Saved data entries:
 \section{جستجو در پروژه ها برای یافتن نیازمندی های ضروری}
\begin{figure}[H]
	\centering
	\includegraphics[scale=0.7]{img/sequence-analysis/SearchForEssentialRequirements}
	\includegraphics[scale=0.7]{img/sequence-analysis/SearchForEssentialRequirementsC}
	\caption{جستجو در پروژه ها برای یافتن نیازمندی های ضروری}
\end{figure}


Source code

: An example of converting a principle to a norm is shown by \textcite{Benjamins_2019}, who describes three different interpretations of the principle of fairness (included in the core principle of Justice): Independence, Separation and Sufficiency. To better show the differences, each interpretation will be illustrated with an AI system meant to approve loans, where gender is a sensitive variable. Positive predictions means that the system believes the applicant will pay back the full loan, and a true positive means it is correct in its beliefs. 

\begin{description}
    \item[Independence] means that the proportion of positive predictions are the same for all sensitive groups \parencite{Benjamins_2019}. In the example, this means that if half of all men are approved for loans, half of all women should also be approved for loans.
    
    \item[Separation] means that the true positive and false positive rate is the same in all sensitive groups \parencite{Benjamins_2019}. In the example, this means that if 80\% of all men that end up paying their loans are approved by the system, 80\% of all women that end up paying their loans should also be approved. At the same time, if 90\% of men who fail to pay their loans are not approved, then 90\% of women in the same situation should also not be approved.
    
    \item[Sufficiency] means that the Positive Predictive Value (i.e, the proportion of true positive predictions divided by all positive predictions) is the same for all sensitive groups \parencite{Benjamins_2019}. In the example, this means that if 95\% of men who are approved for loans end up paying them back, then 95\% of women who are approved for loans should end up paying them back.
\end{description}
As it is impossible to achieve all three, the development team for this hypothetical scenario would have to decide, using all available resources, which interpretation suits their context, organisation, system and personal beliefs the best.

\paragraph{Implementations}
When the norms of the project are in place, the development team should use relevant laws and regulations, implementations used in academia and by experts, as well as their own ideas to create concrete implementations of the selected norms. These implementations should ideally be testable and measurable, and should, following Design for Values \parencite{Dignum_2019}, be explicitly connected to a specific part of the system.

> [Work to complete]
Print the data again exactly.

> [Response to this task]
 \section{جستجو در پروژه ها برای یافتن نیازمندی های ضروری}
\begin{figure}[H]
	\centering
	\includegraphics[scale=0.7]{img/sequence-analysis/SearchForEssentialRequirements}
	\includegraphics[scale=0.7]{img/sequence-analysis/SearchForEssentialRequirementsC}
	\caption{جستجو در پروژه ها برای یافتن نیازمندی های ضروری}
\end{figure}


Source code

: An example of converting a principle to a norm is shown by \textcite{Benjamins_2019}, who describes three different interpretations of the principle of fairness (included in the core principle of Justice): Independence, Separation and Sufficiency. To better show the differences, each interpretation will be illustrated with an AI system meant to approve loans, where gender is a sensitive variable. Positive predictions means that the system believes the applicant will pay back the full loan, and a true positive means it is correct in its beliefs. 

\begin{description}
    \item[Independence] means that the proportion of positive predictions are the same for all sensitive groups \parencite{Benjamins_2019}. In the example, this means that if half of all men are approved for loans, half of all women should also be approved for loans.
    
    \item[Separation] means that the true positive and false positive rate is the same in all sensitive groups \parencite{Benjamins_2019}. In the example, this means that if 80\% of all men that end up paying their loans are approved by the system, 80\% of all women that end up paying their loans should also be approved. At the same time, if 90\% of men who fail to pay their loans are not approved, then 90\% of women in the same situation should also not be approved.
    
    \item[Sufficiency] means that the Positive Predictive Value (i.e, the proportion of true positive predictions divided by all positive predictions) is the same for all sensitive groups \parencite{Benjamins_2019}. In the example, this means that if 95\% of men who are approved for loans end up paying them back, then 95\% of women who are approved for loans should end up paying them back.
\end{description}
As it is impossible to achieve all three, the development team for this hypothetical scenario would have to decide, using all available resources, which interpretation suits their context, organisation, system and personal beliefs the best.

\paragraph{Implementations}
When the norms of the project are in place, the development team should use relevant laws and regulations, implementations used in academia and by experts, as well as their own ideas to create concrete implementations of the selected norms. These implementations should ideally be testable and measurable, and should, following Design for Values \parencite{Dignum_2019}, be explicitly connected to a specific part of the system.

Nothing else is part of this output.